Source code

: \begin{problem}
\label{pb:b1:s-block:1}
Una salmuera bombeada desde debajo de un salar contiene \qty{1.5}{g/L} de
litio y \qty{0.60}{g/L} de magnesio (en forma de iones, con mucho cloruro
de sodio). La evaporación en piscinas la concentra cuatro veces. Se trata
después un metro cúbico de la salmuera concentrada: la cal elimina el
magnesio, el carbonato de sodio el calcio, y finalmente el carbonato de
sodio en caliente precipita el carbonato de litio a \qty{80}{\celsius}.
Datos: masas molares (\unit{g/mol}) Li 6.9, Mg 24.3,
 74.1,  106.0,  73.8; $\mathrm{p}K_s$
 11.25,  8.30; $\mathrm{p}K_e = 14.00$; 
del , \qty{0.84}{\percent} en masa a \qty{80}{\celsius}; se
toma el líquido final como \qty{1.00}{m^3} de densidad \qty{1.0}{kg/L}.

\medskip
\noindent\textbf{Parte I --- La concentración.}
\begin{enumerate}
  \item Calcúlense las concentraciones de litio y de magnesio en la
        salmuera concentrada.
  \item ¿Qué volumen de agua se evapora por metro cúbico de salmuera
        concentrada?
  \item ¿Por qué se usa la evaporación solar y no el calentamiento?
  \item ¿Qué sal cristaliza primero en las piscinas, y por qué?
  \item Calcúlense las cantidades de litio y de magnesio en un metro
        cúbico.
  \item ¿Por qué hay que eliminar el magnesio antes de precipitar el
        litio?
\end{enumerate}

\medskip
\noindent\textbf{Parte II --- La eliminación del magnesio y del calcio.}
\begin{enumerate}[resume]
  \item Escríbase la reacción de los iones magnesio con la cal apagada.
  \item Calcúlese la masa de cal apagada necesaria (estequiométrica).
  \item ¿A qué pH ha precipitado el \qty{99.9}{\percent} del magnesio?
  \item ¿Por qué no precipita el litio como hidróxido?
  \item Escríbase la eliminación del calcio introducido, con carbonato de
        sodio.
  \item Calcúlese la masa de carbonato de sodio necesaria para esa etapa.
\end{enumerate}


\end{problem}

——————————

### THE PROBLEM
Read through the entries above and copy each line that has the string "apagada" in it.

### ANSWER BOX
  \item Escríbase la reacción de los iones magnesio con la cal apagada.
  \item Calcúlese la masa de cal apagada necesaria (estequiométrica).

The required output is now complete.